* [Task directions]: Below this line is a set of entries; quote exactly the lines from the line that contains "Since all the" to the line that contains "## Font Licensing", both lines included.

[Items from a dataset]
.....
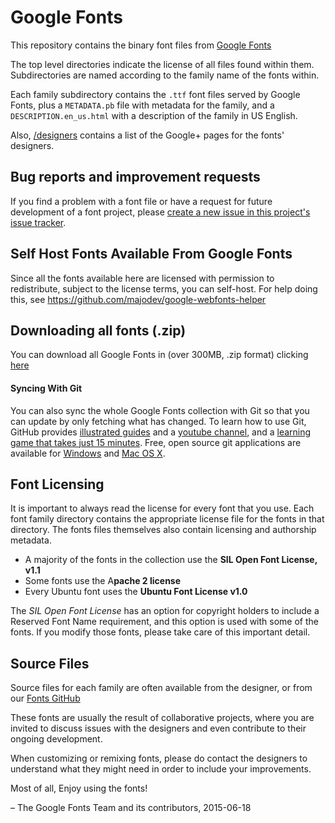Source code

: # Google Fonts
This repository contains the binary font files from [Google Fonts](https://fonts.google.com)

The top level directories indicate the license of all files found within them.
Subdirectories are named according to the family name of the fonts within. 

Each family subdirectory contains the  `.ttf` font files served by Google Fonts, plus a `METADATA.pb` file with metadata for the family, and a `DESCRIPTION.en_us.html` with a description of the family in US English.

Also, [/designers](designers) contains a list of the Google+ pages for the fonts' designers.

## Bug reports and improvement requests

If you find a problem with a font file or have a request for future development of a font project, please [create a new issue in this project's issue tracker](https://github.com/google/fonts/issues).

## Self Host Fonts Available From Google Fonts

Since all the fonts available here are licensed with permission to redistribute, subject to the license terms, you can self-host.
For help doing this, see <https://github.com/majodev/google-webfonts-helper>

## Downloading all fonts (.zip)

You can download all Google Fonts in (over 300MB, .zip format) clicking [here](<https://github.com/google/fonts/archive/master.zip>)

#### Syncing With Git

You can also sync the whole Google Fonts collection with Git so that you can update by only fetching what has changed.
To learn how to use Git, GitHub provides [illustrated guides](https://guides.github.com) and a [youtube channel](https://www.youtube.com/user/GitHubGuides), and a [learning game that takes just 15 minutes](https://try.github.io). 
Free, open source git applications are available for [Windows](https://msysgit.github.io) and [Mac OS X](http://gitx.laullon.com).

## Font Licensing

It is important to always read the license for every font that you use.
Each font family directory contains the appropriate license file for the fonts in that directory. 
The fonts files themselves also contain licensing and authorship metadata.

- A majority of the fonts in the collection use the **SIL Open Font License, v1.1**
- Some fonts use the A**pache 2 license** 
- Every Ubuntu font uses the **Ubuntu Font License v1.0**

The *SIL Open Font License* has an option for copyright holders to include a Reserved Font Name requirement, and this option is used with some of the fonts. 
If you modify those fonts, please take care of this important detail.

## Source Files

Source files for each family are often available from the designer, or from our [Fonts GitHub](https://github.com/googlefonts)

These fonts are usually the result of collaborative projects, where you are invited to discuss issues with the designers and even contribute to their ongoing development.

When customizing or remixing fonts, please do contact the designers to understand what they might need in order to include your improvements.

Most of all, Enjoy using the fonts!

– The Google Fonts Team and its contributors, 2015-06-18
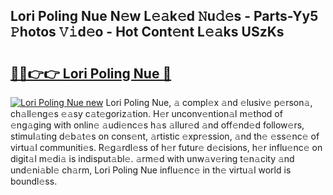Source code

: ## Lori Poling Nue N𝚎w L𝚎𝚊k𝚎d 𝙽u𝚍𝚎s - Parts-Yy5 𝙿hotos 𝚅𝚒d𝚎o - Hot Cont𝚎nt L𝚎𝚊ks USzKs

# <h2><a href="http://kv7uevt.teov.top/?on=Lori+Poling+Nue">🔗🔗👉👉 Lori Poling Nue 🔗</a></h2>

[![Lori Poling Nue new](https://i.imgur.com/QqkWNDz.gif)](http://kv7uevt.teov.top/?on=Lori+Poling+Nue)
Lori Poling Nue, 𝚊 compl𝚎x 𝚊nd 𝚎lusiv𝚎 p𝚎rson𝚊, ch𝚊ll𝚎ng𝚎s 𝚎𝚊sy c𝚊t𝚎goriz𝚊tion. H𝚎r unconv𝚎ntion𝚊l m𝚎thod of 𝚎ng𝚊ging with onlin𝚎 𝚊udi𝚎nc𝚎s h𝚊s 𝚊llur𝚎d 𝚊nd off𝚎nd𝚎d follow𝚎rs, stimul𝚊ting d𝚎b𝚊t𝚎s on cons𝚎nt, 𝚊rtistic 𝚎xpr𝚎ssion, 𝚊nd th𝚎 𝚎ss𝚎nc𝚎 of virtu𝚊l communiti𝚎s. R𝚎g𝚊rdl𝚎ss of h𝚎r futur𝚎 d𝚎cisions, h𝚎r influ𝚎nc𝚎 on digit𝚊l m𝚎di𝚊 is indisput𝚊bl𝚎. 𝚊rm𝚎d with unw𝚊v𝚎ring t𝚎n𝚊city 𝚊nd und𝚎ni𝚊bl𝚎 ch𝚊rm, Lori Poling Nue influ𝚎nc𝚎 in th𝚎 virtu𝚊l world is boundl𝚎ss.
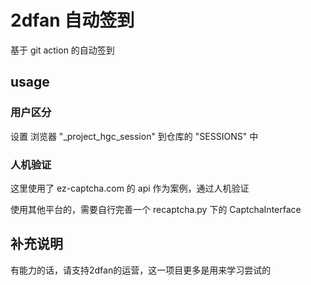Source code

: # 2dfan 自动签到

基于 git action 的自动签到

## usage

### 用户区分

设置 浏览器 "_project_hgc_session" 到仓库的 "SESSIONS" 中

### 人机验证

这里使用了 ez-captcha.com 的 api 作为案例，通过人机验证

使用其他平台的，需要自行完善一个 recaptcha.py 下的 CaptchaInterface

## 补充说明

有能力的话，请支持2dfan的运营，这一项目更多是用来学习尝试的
.....
* [Solution to this exercise]:
Since all the fonts available here are licensed with permission to redistribute, subject to the license terms, you can self-host.
For help doing this, see <https://github.com/majodev/google-webfonts-helper>

## Downloading all fonts (.zip)

You can download all Google Fonts in (over 300MB, .zip format) clicking [here](<https://github.com/google/fonts/archive/master.zip>)

#### Syncing With Git

You can also sync the whole Google Fonts collection with Git so that you can update by only fetching what has changed.
To learn how to use Git, GitHub provides [illustrated guides](https://guides.github.com) and a [youtube channel](https://www.youtube.com/user/GitHubGuides), and a [learning game that takes just 15 minutes](https://try.github.io). 
Free, open source git applications are available for [Windows](https://msysgit.github.io) and [Mac OS X](http://gitx.laullon.com).

## Font Licensing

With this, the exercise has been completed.